• **PROBLEM TO SOLVE**
Reproduce the entries below in full, word for word.

• **PROVIDED ENTRIES**
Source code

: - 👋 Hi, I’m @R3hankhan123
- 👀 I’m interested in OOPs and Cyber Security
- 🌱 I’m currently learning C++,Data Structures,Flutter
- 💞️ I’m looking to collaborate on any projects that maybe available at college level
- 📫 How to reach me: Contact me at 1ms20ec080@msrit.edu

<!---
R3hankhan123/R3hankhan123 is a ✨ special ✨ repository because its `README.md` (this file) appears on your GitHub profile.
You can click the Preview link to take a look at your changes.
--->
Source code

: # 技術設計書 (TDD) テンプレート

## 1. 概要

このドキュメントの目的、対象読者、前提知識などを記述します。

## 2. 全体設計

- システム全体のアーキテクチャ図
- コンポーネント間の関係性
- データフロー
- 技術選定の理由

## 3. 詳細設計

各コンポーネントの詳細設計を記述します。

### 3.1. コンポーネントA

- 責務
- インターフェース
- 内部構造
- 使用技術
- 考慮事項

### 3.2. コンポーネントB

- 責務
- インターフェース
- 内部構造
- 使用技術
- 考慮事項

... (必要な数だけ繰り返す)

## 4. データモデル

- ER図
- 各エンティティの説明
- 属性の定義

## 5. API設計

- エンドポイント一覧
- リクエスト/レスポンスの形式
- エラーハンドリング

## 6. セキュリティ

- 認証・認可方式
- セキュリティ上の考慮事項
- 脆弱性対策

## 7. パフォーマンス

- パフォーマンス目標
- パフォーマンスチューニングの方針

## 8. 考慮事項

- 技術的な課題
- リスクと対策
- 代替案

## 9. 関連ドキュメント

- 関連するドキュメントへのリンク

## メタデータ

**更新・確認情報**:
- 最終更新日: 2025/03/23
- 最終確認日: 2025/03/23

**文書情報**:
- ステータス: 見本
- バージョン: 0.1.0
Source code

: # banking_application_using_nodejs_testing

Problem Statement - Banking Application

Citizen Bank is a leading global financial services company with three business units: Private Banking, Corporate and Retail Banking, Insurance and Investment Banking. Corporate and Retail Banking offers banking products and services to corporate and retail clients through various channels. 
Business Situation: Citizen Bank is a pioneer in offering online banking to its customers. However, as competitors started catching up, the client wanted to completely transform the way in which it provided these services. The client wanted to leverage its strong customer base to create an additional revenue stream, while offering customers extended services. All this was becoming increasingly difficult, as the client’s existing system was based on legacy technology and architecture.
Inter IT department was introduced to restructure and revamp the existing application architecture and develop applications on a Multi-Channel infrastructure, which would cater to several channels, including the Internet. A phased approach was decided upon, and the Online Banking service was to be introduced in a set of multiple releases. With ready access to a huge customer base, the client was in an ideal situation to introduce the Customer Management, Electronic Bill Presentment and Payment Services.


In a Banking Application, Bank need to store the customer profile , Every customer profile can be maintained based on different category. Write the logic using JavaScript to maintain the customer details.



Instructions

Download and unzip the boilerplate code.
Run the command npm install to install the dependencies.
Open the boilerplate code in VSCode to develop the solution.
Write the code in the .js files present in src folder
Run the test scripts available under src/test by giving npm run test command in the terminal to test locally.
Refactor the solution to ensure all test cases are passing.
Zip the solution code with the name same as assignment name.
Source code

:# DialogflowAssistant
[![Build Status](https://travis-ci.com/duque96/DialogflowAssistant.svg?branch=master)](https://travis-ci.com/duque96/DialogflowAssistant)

• **YOUR RESPONSE**
Source code

: - 👋 Hi, I’m @R3hankhan123
- 👀 I’m interested in OOPs and Cyber Security
- 🌱 I’m currently learning C++,Data Structures,Flutter
- 💞️ I’m looking to collaborate on any projects that maybe available at college level
- 📫 How to reach me: Contact me at 1ms20ec080@msrit.edu

<!---
R3hankhan123/R3hankhan123 is a ✨ special ✨ repository because its `README.md` (this file) appears on your GitHub profile.
You can click the Preview link to take a look at your changes.
--->
Source code

: # 技術設計書 (TDD) テンプレート

## 1. 概要

このドキュメントの目的、対象読者、前提知識などを記述します。

## 2. 全体設計

- システム全体のアーキテクチャ図
- コンポーネント間の関係性
- データフロー
- 技術選定の理由

## 3. 詳細設計

各コンポーネントの詳細設計を記述します。

### 3.1. コンポーネントA

- 責務
- インターフェース
- 内部構造
- 使用技術
- 考慮事項

### 3.2. コンポーネントB

- 責務
- インターフェース
- 内部構造
- 使用技術
- 考慮事項

... (必要な数だけ繰り返す)

## 4. データモデル

- ER図
- 各エンティティの説明
- 属性の定義

## 5. API設計

- エンドポイント一覧
- リクエスト/レスポンスの形式
- エラーハンドリング

## 6. セキュリティ

- 認証・認可方式
- セキュリティ上の考慮事項
- 脆弱性対策

## 7. パフォーマンス

- パフォーマンス目標
- パフォーマンスチューニングの方針

## 8. 考慮事項

- 技術的な課題
- リスクと対策
- 代替案

## 9. 関連ドキュメント

- 関連するドキュメントへのリンク

## メタデータ

**更新・確認情報**:
- 最終更新日: 2025/03/23
- 最終確認日: 2025/03/23

**文書情報**:
- ステータス: 見本
- バージョン: 0.1.0
Source code

: # banking_application_using_nodejs_testing

Problem Statement - Banking Application

Citizen Bank is a leading global financial services company with three business units: Private Banking, Corporate and Retail Banking, Insurance and Investment Banking. Corporate and Retail Banking offers banking products and services to corporate and retail clients through various channels. 
Business Situation: Citizen Bank is a pioneer in offering online banking to its customers. However, as competitors started catching up, the client wanted to completely transform the way in which it provided these services. The client wanted to leverage its strong customer base to create an additional revenue stream, while offering customers extended services. All this was becoming increasingly difficult, as the client’s existing system was based on legacy technology and architecture.
Inter IT department was introduced to restructure and revamp the existing application architecture and develop applications on a Multi-Channel infrastructure, which would cater to several channels, including the Internet. A phased approach was decided upon, and the Online Banking service was to be introduced in a set of multiple releases. With ready access to a huge customer base, the client was in an ideal situation to introduce the Customer Management, Electronic Bill Presentment and Payment Services.


In a Banking Application, Bank need to store the customer profile , Every customer profile can be maintained based on different category. Write the logic using JavaScript to maintain the customer details.



Instructions

Download and unzip the boilerplate code.
Run the command npm install to install the dependencies.
Open the boilerplate code in VSCode to develop the solution.
Write the code in the .js files present in src folder
Run the test scripts available under src/test by giving npm run test command in the terminal to test locally.
Refactor the solution to ensure all test cases are passing.
Zip the solution code with the name same as assignment name.
Source code

:# DialogflowAssistant
[![Build Status](https://travis-ci.com/duque96/DialogflowAssistant.svg?branch=master)](https://travis-ci.com/duque96/DialogflowAssistant)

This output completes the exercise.